Figure 2. This layout includes significant modifications (shown in red) to the sampling valve (a), tank level setup (b), pressure safety valve (c), the sump (d) and valve (e). You can look at an enlarged view of this image.

I also suggest some mechanical changes for the separator. Add globe valves for the sample ports to reduce the risk of spilling and improve safety by having two valves for isolation. Spectacle blinds should be added to each inlet line for ease of maintenance of the drum. In addition, the separator secondary containment should have a locked sewer valve that goes to a process sewer instead of the storm water sewer; going to the storm sewer is illegal in many jurisdictions. I also would change the overflow for the sump from "to ground" to the process sewer or secondary containment. Depending upon the particular jurisdiction, adding a second level control instrument to the sump might be mandated. A review of the separator level control settings also will be in order.

The sump level measurement, a simple bubbler, requires improvement to a twin-tube. The second tube has a known distance from the bottom. This allows determination of the density using a local multivariable instrument, thereby compensating for the presence of oil in the sump; a simple bubbler is limited to a fixed density.

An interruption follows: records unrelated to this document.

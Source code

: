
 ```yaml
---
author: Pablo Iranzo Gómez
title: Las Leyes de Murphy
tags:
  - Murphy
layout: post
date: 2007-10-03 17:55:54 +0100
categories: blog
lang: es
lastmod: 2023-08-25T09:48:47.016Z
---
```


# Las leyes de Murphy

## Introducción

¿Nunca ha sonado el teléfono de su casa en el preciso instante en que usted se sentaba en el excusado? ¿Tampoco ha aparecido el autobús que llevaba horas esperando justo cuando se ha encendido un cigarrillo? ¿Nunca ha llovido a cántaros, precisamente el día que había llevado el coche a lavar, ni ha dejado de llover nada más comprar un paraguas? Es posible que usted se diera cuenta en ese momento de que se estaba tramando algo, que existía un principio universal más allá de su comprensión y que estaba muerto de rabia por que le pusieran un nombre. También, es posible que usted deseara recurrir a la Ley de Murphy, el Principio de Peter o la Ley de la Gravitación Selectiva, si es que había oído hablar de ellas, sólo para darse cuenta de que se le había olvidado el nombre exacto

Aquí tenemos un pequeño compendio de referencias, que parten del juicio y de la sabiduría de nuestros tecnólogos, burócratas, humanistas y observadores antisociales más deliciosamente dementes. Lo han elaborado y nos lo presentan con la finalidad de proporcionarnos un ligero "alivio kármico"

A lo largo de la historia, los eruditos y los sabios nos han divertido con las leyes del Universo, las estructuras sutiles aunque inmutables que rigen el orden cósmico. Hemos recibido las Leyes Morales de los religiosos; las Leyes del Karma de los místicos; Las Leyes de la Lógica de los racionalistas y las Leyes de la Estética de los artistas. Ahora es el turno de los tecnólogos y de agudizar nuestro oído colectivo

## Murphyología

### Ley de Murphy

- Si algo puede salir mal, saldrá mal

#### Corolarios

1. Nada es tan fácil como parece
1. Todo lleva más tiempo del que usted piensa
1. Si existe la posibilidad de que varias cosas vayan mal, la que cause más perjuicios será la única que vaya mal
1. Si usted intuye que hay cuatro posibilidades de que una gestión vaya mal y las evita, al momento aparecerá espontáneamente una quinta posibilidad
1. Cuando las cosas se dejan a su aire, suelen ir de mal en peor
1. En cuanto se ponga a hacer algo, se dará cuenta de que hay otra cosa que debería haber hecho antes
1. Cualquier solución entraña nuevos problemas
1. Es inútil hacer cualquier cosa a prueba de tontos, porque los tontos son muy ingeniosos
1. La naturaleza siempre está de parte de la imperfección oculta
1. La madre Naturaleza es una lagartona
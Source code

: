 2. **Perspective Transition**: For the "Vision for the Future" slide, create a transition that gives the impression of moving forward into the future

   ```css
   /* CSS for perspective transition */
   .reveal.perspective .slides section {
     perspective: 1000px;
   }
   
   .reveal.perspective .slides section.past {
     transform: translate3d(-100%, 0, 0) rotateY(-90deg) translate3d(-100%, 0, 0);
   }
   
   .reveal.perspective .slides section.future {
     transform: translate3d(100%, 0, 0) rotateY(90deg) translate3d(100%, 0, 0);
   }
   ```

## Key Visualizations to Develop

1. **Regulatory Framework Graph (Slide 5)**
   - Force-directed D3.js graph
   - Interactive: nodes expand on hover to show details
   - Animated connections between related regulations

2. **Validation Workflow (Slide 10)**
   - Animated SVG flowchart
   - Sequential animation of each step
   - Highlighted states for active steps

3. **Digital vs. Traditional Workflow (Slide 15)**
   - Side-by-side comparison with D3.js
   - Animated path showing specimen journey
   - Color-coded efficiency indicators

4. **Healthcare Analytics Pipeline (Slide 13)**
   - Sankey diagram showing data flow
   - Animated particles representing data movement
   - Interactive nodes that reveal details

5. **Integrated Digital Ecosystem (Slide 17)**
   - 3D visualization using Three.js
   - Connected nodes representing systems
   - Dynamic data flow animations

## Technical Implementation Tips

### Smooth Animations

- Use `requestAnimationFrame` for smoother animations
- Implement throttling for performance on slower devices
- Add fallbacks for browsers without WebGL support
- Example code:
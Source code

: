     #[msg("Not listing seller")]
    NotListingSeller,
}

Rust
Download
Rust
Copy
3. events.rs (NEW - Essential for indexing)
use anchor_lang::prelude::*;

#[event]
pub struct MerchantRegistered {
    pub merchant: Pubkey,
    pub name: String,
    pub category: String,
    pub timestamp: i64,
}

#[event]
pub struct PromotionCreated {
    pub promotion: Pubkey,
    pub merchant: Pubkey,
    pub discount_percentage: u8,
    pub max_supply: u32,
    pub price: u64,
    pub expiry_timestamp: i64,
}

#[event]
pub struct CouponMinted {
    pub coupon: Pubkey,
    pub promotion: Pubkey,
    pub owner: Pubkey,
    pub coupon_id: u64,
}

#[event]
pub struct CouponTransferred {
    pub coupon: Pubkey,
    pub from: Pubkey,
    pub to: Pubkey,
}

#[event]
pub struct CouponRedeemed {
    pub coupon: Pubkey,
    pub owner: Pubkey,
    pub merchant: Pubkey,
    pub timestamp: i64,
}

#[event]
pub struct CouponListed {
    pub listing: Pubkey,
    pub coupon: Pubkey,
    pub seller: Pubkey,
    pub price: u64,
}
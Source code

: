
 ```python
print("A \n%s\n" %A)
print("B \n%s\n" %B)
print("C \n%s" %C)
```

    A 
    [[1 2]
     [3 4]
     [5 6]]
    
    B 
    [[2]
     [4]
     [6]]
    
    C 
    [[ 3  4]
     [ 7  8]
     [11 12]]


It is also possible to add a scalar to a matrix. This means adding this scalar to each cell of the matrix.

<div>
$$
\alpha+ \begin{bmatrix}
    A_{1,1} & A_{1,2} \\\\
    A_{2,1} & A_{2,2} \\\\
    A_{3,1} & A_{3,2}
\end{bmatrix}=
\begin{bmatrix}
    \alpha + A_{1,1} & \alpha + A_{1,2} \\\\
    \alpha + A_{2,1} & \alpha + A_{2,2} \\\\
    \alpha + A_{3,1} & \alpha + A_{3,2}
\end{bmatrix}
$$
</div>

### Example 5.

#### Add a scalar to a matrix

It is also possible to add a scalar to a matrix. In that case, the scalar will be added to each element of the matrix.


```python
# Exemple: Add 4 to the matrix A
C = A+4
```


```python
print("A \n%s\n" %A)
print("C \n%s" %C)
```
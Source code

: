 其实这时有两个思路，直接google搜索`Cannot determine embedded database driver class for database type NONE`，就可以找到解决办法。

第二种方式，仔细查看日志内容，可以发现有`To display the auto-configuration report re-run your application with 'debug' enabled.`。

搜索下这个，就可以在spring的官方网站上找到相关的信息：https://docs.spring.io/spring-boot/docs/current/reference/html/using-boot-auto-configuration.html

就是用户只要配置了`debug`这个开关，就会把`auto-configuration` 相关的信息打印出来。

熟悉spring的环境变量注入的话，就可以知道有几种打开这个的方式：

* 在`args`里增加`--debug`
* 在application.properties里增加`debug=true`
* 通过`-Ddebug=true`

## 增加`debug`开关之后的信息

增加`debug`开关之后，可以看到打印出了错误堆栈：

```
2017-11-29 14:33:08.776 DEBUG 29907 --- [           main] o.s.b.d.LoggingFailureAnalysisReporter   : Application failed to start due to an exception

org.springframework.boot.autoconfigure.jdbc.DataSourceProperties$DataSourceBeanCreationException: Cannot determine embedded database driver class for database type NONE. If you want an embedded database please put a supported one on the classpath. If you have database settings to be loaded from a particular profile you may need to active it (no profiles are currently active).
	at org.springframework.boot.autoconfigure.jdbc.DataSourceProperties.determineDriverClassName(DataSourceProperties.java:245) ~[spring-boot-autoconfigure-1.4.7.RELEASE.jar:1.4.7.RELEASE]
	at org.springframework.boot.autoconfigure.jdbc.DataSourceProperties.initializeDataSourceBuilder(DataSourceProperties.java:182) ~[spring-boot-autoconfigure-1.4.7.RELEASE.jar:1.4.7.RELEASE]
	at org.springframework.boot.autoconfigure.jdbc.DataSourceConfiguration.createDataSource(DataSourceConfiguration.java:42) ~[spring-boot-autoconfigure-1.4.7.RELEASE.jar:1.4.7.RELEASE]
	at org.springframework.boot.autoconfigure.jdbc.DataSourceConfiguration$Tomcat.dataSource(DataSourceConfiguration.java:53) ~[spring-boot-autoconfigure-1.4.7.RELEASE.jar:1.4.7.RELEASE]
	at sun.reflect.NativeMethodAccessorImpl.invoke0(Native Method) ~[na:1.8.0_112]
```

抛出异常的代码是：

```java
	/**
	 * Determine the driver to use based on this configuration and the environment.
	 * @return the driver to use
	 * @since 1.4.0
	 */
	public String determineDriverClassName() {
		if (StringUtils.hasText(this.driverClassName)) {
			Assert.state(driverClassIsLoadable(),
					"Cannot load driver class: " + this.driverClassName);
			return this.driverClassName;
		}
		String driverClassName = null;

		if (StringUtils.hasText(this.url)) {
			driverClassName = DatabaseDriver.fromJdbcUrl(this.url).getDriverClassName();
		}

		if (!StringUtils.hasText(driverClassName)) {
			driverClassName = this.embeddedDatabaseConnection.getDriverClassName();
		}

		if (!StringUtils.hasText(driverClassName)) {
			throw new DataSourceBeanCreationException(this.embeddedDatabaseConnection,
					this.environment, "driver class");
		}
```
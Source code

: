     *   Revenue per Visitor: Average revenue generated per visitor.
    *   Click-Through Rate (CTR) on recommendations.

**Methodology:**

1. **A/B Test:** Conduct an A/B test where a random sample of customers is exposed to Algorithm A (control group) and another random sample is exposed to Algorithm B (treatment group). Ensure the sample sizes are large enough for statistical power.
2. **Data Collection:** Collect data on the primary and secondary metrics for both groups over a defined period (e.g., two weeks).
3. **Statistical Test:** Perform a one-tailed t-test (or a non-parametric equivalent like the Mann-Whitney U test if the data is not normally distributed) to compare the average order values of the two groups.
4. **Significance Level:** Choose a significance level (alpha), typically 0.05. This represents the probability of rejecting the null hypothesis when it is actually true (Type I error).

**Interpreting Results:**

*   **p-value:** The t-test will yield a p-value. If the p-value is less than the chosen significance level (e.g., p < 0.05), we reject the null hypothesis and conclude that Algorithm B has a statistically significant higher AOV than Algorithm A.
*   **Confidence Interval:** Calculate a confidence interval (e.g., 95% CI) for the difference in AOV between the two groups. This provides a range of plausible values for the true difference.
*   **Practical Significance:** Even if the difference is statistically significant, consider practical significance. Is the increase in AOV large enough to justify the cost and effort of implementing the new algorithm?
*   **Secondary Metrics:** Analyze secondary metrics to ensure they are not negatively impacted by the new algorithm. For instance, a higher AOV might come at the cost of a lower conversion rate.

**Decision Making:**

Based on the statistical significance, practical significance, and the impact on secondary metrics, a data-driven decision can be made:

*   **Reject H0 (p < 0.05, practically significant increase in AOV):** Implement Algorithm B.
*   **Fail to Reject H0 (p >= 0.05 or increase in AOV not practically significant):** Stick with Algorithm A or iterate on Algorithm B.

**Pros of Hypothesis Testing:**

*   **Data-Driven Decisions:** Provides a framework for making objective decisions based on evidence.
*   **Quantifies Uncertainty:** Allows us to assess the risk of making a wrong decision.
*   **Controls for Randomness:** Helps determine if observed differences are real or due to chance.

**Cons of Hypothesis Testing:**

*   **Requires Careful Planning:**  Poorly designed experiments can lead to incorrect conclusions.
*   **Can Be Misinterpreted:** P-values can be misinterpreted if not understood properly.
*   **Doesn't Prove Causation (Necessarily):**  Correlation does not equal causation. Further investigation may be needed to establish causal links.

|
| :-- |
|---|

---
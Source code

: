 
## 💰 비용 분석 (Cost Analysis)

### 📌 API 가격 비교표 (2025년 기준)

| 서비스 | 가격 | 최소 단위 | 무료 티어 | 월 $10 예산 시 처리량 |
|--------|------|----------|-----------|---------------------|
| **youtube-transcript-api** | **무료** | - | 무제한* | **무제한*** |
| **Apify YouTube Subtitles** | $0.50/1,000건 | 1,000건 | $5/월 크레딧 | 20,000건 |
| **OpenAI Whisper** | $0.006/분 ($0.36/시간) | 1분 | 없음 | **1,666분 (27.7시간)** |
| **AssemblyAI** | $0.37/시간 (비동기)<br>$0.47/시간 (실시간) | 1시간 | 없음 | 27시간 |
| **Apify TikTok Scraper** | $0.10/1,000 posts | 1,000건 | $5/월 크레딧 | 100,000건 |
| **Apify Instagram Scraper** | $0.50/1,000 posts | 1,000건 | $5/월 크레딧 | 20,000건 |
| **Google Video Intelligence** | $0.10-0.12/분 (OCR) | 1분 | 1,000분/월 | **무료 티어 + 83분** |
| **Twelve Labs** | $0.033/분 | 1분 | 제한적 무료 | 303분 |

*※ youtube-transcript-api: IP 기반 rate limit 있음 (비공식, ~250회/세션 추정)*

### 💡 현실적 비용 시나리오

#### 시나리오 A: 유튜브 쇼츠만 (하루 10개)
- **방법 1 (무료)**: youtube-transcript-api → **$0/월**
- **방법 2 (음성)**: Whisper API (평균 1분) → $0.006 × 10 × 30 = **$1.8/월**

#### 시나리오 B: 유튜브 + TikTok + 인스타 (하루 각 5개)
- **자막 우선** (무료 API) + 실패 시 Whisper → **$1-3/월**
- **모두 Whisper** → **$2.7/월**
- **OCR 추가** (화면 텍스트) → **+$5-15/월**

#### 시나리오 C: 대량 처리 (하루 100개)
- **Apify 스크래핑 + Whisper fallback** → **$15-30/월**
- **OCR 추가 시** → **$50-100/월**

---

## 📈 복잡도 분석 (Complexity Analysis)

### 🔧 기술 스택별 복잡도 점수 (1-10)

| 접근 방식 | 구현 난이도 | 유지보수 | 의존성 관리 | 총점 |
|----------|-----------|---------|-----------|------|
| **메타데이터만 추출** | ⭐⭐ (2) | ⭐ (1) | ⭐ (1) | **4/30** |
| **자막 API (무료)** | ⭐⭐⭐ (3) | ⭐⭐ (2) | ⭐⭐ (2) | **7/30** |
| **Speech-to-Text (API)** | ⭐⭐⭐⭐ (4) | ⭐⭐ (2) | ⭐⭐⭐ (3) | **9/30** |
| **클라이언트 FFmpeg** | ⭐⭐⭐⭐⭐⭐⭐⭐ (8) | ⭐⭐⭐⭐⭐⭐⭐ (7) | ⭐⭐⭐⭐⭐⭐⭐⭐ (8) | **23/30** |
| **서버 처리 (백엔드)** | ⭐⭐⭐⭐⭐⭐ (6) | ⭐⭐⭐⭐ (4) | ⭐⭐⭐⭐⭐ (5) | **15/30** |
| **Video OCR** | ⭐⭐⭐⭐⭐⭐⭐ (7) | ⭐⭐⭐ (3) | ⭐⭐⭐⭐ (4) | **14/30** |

An open vent is not allowed in most jurisdictions. The NFPA, OSHA and EPA all have regulations regarding conservation vents and emergency vents for tanks that can contain a flammable liquid. OSHA's 1910.106 requires an emergency vent for liquids with a flash point below 100°F. Many jurisdictions mandate such a vent if the sump ever could contain such a liquid. Light slop might take you off the hook, but probably not if butanes could be present. Usually, the distillate from a second molar cut, found using a distillation model, is sufficient to determine if the composition requires an emergency vent if the worst-case composition can be estimated. Go here for more information on sump pressure relief.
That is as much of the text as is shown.